Script review – “Apocalypse Now” (1969) by John Milius (first draft)

This was the first draft of what became a legendary film. Milius nails his colours to the mast with an opening story about some paratroopers waiting to go to Vietnam; a hippy tries to talk them out of it and a soldier smashes him in the head. When asked who did it all the paratroopers reply, “I did.” Imagine reading that in a script in 1969!
It opens with the ambush of some Vietnamese soldiers by some American irregulars – shirtless, covered in paint. They return to their base, run by Kurtz, who wears a beret, sunglasses and a loincloth, and has his arm around a native girl in a loin cloth – he orders “Sunshine of Your Love” played over loudspeakers to celebrate. Full on!
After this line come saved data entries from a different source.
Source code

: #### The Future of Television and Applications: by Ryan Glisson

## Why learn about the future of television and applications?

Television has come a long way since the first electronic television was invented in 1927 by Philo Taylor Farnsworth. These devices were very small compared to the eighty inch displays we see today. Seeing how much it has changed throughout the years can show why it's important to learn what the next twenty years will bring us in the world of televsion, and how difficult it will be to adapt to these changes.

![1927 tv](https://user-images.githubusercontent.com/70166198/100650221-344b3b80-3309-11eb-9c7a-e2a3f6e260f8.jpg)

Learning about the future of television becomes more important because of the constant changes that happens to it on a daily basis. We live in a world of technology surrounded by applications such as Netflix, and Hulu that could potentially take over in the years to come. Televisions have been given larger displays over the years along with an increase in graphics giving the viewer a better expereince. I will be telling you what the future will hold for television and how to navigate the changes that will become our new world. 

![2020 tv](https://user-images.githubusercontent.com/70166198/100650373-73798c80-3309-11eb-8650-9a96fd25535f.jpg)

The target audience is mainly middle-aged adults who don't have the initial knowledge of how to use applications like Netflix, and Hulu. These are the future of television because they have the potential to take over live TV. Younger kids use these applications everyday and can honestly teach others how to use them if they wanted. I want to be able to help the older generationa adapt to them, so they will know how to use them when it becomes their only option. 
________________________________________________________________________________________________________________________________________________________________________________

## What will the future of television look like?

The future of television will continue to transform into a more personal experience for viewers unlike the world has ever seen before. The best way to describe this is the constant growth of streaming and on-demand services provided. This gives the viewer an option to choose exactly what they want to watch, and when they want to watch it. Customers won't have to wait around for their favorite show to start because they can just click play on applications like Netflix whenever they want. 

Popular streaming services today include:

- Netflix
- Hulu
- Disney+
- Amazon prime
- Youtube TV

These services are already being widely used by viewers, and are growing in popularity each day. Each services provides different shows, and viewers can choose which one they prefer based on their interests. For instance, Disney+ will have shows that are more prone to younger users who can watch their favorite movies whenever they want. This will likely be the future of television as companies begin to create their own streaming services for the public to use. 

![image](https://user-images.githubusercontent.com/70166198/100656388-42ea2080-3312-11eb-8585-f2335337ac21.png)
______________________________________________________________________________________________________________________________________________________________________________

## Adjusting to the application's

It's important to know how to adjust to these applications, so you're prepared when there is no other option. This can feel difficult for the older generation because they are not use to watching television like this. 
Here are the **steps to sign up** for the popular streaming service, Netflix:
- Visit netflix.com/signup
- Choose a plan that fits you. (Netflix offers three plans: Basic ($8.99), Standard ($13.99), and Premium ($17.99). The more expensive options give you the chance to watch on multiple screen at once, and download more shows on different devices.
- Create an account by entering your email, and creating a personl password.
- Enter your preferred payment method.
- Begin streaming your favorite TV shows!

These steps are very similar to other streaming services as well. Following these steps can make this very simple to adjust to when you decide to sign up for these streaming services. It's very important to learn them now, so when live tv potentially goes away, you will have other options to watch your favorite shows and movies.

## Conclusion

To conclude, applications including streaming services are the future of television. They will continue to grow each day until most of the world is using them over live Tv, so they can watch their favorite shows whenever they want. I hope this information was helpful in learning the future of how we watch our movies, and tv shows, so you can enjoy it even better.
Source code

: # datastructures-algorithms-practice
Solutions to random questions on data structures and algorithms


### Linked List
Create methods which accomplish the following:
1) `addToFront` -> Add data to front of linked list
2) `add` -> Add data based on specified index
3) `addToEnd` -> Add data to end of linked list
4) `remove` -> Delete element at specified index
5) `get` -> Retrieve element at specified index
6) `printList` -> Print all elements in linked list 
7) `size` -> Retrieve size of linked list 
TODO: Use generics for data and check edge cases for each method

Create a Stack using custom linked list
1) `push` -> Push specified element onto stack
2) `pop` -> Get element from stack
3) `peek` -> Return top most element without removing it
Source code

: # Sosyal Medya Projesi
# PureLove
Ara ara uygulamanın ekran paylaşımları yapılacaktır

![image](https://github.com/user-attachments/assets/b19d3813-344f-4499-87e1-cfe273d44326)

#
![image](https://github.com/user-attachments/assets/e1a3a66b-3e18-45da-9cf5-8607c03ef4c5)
Years before Platoon you’ve got Milius – who never served in Vietnam – evoking the craziness of that war.
Cut to China Beach, where Willard is chilling out, rather than having a nervous breakdown. Some soldiers arrive to collect him for his mission to kill Kurtz. (“Terminate with extreme prejudice” is here.) It’s made clear that Kurtz has been attacking the South Vietnamese as well as the Viet Cong. He gets on the boat, meets Chief, Clean, Chef and Lance then goes up river. During the trip characters do monologues about their past which didn’t make the final film: Clean talks about his history as a chef, Lance about his love for a girl from school driving him to join the army.
There’s still the attack by the cavalry division – only Kilgore here is called "Kharnage". He puts cards on Vietnamese corpses and admires Lance’s surfing (“Charlie don’t surf” is here), then launches an attack the next day, hoping to drop off Willard and get a good surf break, and the loudspeakers playing Wagner is already here. So too is the line “I love the smell of napalm in the morning” – and the colonel wanting to retrieve his surf board.
Then there’s finding the tiger in the jungle, visiting the massive base where they have a playboy bunny show. Kurtz gets a letter from his wife who talks about their kids. They’re attacked on the river by unseen assailants, fight them off, then arrive ata French plantation., where Willard sleeps with a French lady, and the French take half their ammo. Then they reach another outpost where the playboy bunnies and their agent are stranded – Willard gets the women to sleep with his men in exchange for help getting back (Milius was never one to create three-dimensional female characters - the bunnies and the French are whores). They arrive at another base, this one under even more attack – this is where the superhuman soldier Roach manages to blow up VC soldiers in the distance.
They reach Kurtz’s compound – a horrific place, with skulls and native warriors, and Americans who’ve gone native. He’s met with Kurtz, who is clearly mad – scarier and more believable that a fat, bald Marlon Brando. Kurtz has concubine slaves and servants; he feeds prisoners to his men, who are also supplied with abundant amounts of drugs. He’s still smart enough to clock Willard as an assassin but doesn’t kill him; instead, he shows him around, perhaps trying to convert him. Then the VC attack – we intercut between Kurtz whipping up his troops and a VC officer whipping up his. (It isn’t much but it’s more humanising of the enemy than in the final film or Platoon). The final attack takes place in which Clean, Lance and Kurtz die (the latter like Davy Crockett, swinging his rifle as he goes down) but the others survive. When the helicopters arrive to pick up Willard, he fires a gun at them.
It's overwritten in places with perhaps too much dialogue, but even after all these years, this is a remarkable script - bold, passionate, insane. It's a masterpiece and Milius has never been given enough credit for it.